An African-American family pauses in a grassy courtyard, the son wearing a Cub Scout uniform, the daughter dressed as if for Sunday school…Three white elderly residents converse on a front stoop…Young men work on their bicycles…A woman leans against a tree, reading.
The 1982 photograph, staged by the Chicago Housing Authority (CHA) for marketing purposes, epitomizes an urban utopia—a racially diverse population, the co-existence of multiple generations, nature, and a bright future. Such were the aspirations for Lathrop Homes, one of the first federally funded housing projects.
Built by the Public Works Administration (PWA) in 1938 to provide much needed housing for families hard hit by the Great Depression, Lathrop’s sturdy, red brick buildings have housed generations of working-class families.

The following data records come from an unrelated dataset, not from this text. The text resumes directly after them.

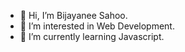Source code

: - 👋 Hi, I’m Bijayanee Sahoo.
- 👀 I’m interested in Web Development.
- 🌱 I’m currently learning Javascript.

<!---
Bijayanee/Bijayanee is a ✨ special ✨ repository because its `README.md` (this file) appears on your GitHub profile.
You can click the Preview link to take a look at your changes.
--->
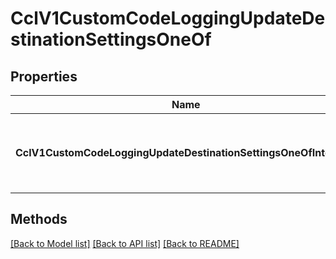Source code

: # CclV1CustomCodeLoggingUpdateDestinationSettingsOneOf

## Properties

Name | Type | Description | Notes
------------ | ------------- | ------------- | -------------
**CclV1CustomCodeLoggingUpdateDestinationSettingsOneOfInterface** | **interface { GetDestination() string }** | An interface that can hold any of the proper implementing types |

## Methods


[[Back to Model list]](../README.md#documentation-for-models) [[Back to API list]](../README.md#documentation-for-api-endpoints) [[Back to README]](../README.md)



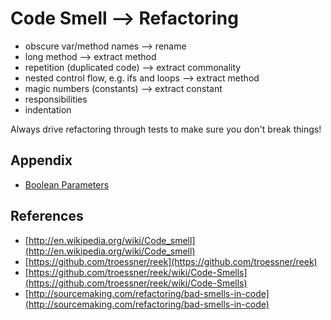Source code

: Code Smell --> Refactoring
===================

* obscure var/method names --> rename
* long method  --> extract method
* repetition (duplicated code) --> extract commonality
* nested control flow, e.g. ifs and loops --> extract method
* magic numbers (constants) --> extract constant
* responsibilities
* indentation

Always drive refactoring through tests to make sure you don't break things!

Appendix
---------
* [Boolean Parameters](http://programmers.stackexchange.com/questions/147977/is-it-wrong-to-use-a-boolean-parameter-to-determine-behavior)

References
---------

* [http://en.wikipedia.org/wiki/Code_smell](http://en.wikipedia.org/wiki/Code_smell)
* [https://github.com/troessner/reek](https://github.com/troessner/reek)
* [https://github.com/troessner/reek/wiki/Code-Smells](https://github.com/troessner/reek/wiki/Code-Smells)
* [http://sourcemaking.com/refactoring/bad-smells-in-code](http://sourcemaking.com/refactoring/bad-smells-in-code)



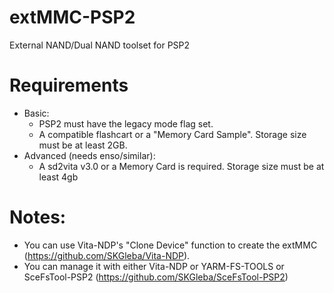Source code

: # extMMC-PSP2
External NAND/Dual NAND toolset for PSP2
# Requirements
- Basic:
  - PSP2 must have the legacy mode flag set.
  - A compatible flashcart or a "Memory Card Sample". Storage size must be at least 2GB.
- Advanced (needs enso/similar):
  - A sd2vita v3.0 or a Memory Card is required. Storage size must be at least 4gb
# Notes:
- You can use Vita-NDP's "Clone Device" function to create the extMMC (https://github.com/SKGleba/Vita-NDP).
- You can manage it with either Vita-NDP or YARM-FS-TOOLS or SceFsTool-PSP2 (https://github.com/SKGleba/SceFsTool-PSP2)
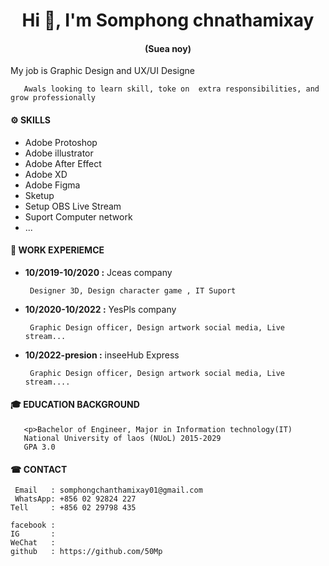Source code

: <h1 align="center"> Hi 👋, I'm Somphong chnathamixay</h1>
<h4 align="center">(Suea noy)</h4>
       <p align="left">My job is Graphic Design and UX/UI Designe <p>
       
       Awals looking to learn skill, toke on  extra responsibilities, and grow professionally 
       
#### ⚙️ **SKILLS**
- Adobe Protoshop              
- Adobe illustrator              
- Adobe After Effect            
- Adobe XD
- Adobe Figma  
- Sketup 
- Setup OBS Live Stream
- Suport Computer network
- ...
       
#### 💼 **WORK EXPERIEMCE** 
- **10/2019-10/2020 :** Jceas company   

       Designer 3D, Design character game , IT Suport
    
- **10/2020-10/2022 :** YesPls company  
 
       Graphic Design officer, Design artwork social media, Live stream...
              
- **10/2022-presion :** inseeHub Express

       Graphic Design officer, Design artwork social media, Live stream....
#### 🎓 **EDUCATION BACKGROUND**
       <p>Bachelor of Engineer, Major in Information technology(IT)
       National University of laos (NUoL) 2015-2029
       GPA 3.0
       
#### ☎ **CONTACT**
     Email   : somphongchanthamixay01@gmail.com
     WhatsApp: +856 02 92824 227
    Tell     : +856 02 29798 435

    facebook :
    IG       :
    WeChat   :
    github   : https://github.com/50Mp
    

<!--
**50Mp/50Mp** is a ✨ _special_ ✨ repository because its `README.md` (this file) appears on your GitHub profile.

Here are some ideas to get you started:

- 🔭 I’m currently working on ...
- 🌱 I’m currently learning ...
- 👯 I’m looking to collaborate on ...
- 🤔 I’m looking for help with ...
- 💬 Ask me about ...
- 📫 How to reach me: ...
- 😄 Pronouns: ...
- ⚡ Fun fact: ...
-->
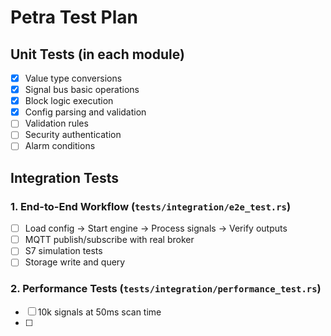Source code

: # Petra Test Plan

## Unit Tests (in each module)
- [x] Value type conversions
- [x] Signal bus basic operations
- [x] Block logic execution
- [x] Config parsing and validation
- [ ] Validation rules
- [ ] Security authentication
- [ ] Alarm conditions

## Integration Tests

### 1. End-to-End Workflow (`tests/integration/e2e_test.rs`)
- [ ] Load config → Start engine → Process signals → Verify outputs
- [ ] MQTT publish/subscribe with real broker
- [ ] S7 simulation tests
- [ ] Storage write and query

### 2. Performance Tests (`tests/integration/performance_test.rs`)
- [ ] 10k signals at 50ms scan time
- [ ]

The community, situated on the banks of the North Branch of the again-scenic Chicago River, is named for Julia C. Lathrop, an American social reformer of education, social policy, and children’s welfare. A team of all-star architects and planners designed Lathrop Homes, and in 2012 it was listed on the National Register of Historic Places. Despite its impressive credentials, it is unclear whether Lathrop Homes will continue to fulfill its original promise.
Over the last two decades, gentrification has brought upscale homes and shopping malls nearby, making Lathrop’s neighborhoods prime real estate. Lathrop has been slated for redevelopment under the city’s “Plan for Transformation,” a controversial scheme to restructure public housing into mixed-income townhouses. Developers’ plans for the historic buildings have ranged from demolition to partial rehabilitation, with varying percentages of market rate, public, and affordable units on the table.
Meanwhile, the CHA has been relocating Lathrop residents, assuring them that they can return to Lathrop once the redevelopment is completed. With fewer than two hundred families occupying 925 units, the only “transformation” thus far has been to turn the once-vibrant community into a boarded-up ghost town.
Fortunately, a group of longtime residents, neighbors, and community leaders has been speaking out in opposition to the plan. But the future of Lathrop and the New Deal principles that inspired it is far from certain.